L’olio del PArCo

L’agricoltura, di cui una importante parte è rappresentata dalla coltivazione dell’olivo e della vite, era considerata l’attività moralmente più degna del cittadino romano, espressione dei valori dei padri e della prosperità della nazione.

Le fonti antiche, tra cui l’enciclopedica Naturalis historia di Plinio il Vecchio, tramandano la presenza, nella piazza del Foro Romano, di tre piante, simbolo della cultura romana: Ficus, Olea et Vitis, e tuttora, piante delle stesse specie, vengono mantenute a memoria di quelle antiche, nello stesso luogo.

Nel Parco archeologico del Colosseo sono presenti 189 alberi di olivo, di epoche di impianto varie, dai centenari esemplari vicino l’arco di Tito, a quelli di recente piantagione, perfettamente inseriti in un paesaggio in cui gli olivi hanno fatto parte fin dall’antichità.

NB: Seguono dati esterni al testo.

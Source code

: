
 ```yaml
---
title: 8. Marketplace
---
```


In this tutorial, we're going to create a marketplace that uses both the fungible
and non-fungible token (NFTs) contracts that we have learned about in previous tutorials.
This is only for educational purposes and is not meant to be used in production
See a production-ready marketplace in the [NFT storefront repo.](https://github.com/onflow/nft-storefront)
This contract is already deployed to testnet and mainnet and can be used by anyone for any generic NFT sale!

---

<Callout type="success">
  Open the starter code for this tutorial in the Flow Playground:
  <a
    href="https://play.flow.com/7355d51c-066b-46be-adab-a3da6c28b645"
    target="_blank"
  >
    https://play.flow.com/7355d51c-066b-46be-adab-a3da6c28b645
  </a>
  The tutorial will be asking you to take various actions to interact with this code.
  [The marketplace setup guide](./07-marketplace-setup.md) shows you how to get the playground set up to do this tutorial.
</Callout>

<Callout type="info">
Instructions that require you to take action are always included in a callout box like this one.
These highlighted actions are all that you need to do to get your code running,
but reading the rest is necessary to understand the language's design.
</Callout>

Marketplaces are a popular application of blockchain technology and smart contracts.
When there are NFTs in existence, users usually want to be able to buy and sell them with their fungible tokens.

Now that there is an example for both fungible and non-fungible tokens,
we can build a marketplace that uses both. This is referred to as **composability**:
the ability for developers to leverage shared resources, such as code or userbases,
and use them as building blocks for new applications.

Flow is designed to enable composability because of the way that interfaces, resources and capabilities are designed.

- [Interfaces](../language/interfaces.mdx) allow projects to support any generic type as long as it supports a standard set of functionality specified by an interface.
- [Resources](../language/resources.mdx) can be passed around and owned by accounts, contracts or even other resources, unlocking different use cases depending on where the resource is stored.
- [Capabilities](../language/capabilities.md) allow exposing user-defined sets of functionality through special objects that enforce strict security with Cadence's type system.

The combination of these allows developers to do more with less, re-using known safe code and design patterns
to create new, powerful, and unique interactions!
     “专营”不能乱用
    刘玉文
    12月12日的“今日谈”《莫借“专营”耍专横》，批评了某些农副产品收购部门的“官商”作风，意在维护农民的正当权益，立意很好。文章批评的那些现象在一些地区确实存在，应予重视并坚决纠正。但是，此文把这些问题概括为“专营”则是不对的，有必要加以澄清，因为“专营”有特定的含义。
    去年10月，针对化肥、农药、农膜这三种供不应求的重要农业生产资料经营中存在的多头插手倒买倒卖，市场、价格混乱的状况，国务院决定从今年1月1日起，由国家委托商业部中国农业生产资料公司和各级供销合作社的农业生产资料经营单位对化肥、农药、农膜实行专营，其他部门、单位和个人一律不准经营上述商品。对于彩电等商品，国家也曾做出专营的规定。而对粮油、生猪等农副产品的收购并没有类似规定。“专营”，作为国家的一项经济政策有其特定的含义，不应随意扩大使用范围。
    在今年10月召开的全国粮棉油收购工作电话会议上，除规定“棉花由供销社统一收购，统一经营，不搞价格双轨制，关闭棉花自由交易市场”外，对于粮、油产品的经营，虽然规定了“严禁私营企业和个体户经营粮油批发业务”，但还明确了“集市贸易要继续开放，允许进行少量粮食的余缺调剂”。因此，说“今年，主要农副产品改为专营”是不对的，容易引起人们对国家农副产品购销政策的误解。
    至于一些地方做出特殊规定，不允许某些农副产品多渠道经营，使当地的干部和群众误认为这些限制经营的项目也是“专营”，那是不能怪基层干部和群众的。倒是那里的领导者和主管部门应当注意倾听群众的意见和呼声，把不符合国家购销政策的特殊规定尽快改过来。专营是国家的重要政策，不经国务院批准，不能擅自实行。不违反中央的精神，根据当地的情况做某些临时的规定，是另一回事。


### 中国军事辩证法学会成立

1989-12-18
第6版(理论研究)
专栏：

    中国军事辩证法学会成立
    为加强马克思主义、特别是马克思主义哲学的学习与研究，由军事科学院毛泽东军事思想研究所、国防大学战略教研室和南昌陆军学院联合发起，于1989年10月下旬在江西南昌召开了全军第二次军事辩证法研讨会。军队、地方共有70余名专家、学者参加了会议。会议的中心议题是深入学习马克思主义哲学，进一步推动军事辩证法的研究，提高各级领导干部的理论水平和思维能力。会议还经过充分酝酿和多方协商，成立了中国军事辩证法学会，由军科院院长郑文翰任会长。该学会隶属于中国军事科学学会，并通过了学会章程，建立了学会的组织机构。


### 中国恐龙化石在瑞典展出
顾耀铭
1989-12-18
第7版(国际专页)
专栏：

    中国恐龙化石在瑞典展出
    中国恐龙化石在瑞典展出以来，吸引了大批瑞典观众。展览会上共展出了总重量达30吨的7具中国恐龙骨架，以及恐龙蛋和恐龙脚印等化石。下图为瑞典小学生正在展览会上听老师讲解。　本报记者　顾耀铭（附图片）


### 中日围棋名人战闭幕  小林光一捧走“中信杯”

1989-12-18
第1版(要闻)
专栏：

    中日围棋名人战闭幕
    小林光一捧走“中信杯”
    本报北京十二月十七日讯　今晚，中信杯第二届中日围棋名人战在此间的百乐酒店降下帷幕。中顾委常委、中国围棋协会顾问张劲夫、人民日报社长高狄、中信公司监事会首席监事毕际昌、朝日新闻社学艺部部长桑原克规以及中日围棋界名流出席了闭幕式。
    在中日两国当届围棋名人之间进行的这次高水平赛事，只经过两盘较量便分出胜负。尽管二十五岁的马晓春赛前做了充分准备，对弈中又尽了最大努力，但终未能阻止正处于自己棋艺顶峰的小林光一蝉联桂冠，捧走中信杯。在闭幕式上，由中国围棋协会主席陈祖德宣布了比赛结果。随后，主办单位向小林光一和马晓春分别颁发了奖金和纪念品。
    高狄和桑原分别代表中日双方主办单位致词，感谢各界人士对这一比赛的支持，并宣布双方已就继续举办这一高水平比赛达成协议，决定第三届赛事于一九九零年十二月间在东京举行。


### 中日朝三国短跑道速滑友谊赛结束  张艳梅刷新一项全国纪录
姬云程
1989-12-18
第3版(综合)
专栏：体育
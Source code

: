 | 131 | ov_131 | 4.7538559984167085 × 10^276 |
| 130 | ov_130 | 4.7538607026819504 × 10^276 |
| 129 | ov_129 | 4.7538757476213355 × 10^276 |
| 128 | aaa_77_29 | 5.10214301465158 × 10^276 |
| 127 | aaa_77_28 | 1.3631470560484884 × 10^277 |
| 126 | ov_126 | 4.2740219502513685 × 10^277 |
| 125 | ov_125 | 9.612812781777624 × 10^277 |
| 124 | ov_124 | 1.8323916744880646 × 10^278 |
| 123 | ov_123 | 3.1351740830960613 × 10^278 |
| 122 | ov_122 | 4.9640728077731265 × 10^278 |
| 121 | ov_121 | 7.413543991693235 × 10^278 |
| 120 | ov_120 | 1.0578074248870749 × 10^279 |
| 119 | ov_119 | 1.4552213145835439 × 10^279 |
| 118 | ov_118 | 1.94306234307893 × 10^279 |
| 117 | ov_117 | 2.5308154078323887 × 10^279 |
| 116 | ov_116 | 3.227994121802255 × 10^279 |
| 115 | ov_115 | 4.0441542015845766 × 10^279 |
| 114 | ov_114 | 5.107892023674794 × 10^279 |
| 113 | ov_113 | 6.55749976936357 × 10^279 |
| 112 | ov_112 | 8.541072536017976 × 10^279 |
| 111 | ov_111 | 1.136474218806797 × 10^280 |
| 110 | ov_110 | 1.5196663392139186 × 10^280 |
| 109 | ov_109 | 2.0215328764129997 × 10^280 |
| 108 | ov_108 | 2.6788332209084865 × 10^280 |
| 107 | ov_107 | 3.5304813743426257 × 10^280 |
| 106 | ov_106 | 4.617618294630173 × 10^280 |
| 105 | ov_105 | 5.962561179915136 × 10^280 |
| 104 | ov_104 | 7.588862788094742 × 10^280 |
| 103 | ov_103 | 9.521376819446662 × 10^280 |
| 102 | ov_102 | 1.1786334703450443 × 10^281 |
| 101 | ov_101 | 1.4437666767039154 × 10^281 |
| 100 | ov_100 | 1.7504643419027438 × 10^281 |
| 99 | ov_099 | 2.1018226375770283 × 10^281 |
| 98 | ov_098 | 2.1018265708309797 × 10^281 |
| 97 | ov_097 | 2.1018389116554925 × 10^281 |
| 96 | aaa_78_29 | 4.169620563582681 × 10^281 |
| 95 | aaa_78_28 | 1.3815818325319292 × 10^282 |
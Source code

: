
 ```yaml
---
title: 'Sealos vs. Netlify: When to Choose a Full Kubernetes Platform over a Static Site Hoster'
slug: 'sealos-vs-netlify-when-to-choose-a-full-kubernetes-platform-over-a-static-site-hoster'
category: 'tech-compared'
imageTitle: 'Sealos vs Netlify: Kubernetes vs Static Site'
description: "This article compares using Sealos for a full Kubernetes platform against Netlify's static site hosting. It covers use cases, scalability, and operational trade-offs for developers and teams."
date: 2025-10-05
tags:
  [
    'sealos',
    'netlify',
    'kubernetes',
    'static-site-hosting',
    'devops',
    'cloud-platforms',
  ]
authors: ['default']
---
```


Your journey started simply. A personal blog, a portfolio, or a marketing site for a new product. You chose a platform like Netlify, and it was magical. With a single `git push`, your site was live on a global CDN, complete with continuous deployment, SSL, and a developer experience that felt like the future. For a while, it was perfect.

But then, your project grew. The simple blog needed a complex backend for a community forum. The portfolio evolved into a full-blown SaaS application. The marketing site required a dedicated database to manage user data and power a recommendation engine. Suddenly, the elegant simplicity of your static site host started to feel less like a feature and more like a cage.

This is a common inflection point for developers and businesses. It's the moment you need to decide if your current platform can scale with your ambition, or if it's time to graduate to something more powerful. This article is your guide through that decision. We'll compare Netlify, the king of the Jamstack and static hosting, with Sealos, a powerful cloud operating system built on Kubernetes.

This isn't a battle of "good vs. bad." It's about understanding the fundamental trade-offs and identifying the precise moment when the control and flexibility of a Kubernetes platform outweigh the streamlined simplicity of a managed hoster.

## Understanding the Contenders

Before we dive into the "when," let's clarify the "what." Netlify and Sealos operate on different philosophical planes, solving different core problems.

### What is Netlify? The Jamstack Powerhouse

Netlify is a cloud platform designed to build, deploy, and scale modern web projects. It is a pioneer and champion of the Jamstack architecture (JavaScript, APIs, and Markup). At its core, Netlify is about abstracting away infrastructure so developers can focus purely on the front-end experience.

L’importante patrimonio ha spinto il PArCo a farsi promotore di un progetto che, accanto al valore culturale, storico e naturalistico, fosse espressione di etica ambientale, raccogliendo le olive frutto degli alberi, eliminando così “lo spreco” e il problema di pulizia e sicurezza creato dalle olive sui viali del sito archeologico; un recupero virtuoso che ha portato alla produzione dell’olio del Palatino, Extra Vergine di Oliva [EVO], da alberature su cui non sono attuati trattamenti fitosanitari chimici.